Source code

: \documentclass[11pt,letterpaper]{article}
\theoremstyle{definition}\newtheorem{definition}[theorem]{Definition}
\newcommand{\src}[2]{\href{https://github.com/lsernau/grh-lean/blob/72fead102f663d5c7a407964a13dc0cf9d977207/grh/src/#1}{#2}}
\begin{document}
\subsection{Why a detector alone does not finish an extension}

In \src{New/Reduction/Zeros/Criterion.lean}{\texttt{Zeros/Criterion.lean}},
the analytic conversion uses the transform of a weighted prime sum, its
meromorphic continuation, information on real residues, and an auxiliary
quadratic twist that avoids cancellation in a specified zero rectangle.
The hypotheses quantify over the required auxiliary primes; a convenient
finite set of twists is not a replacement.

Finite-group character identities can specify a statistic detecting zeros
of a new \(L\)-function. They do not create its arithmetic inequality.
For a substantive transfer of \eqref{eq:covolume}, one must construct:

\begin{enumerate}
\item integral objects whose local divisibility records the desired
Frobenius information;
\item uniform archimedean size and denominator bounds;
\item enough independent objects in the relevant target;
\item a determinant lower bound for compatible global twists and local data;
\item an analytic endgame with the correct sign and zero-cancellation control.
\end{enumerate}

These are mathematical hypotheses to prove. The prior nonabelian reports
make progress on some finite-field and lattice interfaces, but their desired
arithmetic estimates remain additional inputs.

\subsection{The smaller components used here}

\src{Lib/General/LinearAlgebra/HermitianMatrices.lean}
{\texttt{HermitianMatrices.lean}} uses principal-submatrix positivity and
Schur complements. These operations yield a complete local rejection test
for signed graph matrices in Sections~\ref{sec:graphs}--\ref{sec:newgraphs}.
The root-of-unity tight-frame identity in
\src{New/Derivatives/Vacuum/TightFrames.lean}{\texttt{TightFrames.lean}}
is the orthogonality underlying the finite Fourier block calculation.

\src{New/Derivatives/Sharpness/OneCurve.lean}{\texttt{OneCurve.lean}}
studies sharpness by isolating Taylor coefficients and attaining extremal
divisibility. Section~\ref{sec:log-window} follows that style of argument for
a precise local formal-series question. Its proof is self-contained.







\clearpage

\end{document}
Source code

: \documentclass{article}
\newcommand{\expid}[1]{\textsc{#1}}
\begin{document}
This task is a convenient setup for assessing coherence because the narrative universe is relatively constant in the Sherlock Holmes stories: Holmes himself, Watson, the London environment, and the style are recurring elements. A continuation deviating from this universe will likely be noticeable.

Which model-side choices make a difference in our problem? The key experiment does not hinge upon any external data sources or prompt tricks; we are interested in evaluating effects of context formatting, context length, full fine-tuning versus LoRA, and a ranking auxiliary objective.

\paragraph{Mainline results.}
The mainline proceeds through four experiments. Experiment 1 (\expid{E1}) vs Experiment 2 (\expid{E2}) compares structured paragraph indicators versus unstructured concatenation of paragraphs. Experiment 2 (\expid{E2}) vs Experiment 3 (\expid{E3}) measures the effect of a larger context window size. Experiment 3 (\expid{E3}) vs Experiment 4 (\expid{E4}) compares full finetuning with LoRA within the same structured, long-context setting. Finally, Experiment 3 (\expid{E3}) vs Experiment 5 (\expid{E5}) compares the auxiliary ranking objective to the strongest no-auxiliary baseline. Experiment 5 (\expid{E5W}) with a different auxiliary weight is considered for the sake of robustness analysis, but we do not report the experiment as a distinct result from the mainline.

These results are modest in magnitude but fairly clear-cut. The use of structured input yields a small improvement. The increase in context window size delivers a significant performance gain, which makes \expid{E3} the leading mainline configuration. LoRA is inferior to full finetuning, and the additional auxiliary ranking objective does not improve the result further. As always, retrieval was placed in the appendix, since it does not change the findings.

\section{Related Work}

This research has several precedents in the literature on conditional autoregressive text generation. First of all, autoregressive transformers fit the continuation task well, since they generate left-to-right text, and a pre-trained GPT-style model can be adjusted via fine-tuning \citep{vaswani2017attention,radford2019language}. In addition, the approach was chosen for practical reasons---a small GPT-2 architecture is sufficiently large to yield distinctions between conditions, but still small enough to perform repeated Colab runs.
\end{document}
──────────────────────────────
• TASK:
Copy each line of the listing that contains "additional".

• ANSWER BOX:
arithmetic estimates remain additional inputs.
These results are modest in magnitude but fairly clear-cut. The use of structured input yields a small improvement. The increase in context window size delivers a significant performance gain, which makes \expid{E3} the leading mainline configuration. LoRA is inferior to full finetuning, and the additional auxiliary ranking objective does not improve the result further. As always, retrieval was placed in the appendix, since it does not change the findings.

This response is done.